D. J. Bernstein
Data structures and program structures
Crit-bit trees
Interface to crit-bit trees
A crit-bit tree stores a prefix-free set of bit strings:
a set of 64-bit integers,
for example,
or a set of variable-length 0-terminated byte strings.
A crit-bit tree supports the following operations at high speed:
- See whether a string x is in the tree.
- Add x to the tree.
- Remove x from the tree.
- Find the lexicographically smallest string in the tree larger than x,
if there is one.
A crit-bit tree can be used as a high-speed associative array.
For example,
an array mapping 54 to 1, 19 to 2, 99 to 3, 85 to 4, and 88 to 5
can be stored as a crit-bit tree containing 54=1, 19=2, 99=3, 85=4, and 88=5.
The smallest string in the crit-bit tree larger than 85= is 85=4.
Definition of crit-bit trees
A crit-bit tree for a nonempty prefix-free set S of bit strings
has an external node for each string in S;
an internal node for each bit string x
such that x0 and x1 are prefixes of strings in S;
and ancestors defined by prefixes.
The internal node for x is compressed:
one simply stores the length of x,
identifying the position of the critical bit (crit bit)
that follows x.
This idea was introduced by Morrison in 1968 under the name PATRICIA,
and independently by Gwehenberger at about the same time.
As with other binary trees,
it's sometimes useful to augment the internal nodes to include
parent pointers, child counts, etc.
Crit-bit trees versus other data structures
Compared to a hash table,
a crit-bit tree has comparable speed and two big advantages.
The first advantage is that a crit-bit tree supports more fast operations:
finding the smallest string, for example.

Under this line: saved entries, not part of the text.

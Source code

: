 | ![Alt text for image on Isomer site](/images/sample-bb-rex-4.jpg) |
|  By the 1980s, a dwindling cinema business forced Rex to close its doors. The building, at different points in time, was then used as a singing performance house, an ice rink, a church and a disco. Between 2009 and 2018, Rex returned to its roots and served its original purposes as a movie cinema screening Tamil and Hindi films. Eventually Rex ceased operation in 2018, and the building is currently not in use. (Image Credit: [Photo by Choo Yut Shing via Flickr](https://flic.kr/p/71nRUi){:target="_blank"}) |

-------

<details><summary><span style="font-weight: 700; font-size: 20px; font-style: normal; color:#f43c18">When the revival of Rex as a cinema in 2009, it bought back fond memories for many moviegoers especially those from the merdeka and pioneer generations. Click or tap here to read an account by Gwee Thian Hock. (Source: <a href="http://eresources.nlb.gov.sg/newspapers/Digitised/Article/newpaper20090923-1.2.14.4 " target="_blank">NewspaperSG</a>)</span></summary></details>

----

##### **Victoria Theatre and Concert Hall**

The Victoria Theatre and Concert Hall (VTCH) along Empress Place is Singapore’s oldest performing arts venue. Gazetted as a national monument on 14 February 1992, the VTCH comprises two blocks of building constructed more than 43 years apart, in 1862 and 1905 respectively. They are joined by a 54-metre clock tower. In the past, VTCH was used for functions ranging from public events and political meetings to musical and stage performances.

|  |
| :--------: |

The second advantage is that a crit-bit tree guarantees good performance:
it doesn't have any tricky slowdowns for unusual (or malicious) data.
Crit-bit trees are faster than
comparison-based structures such as AVL trees and B-trees.
They're also simpler, especially for variable-length strings.
Crit-bit trees have the disadvantage of not (yet!) being widely appreciated.
Very few textbooks explain them,
and very few libraries implement them.
Literature:
- Morrison 1968.
- Gwehenberger 1968.
- Sklower 1993.
- Knuth spends a few pages describing crit-bit trees.
He explains suffix searching and (in an exercise) insertion.
He doesn't mention that crit-bit trees support fast deletion
and lexicographic operations.
- Sedgewick says more but, at least in the first two editions,
doesn't get the algorithms right... I should add details here.
I'm switching to crit-bit trees in my software,
and writing a paper with complete proofs.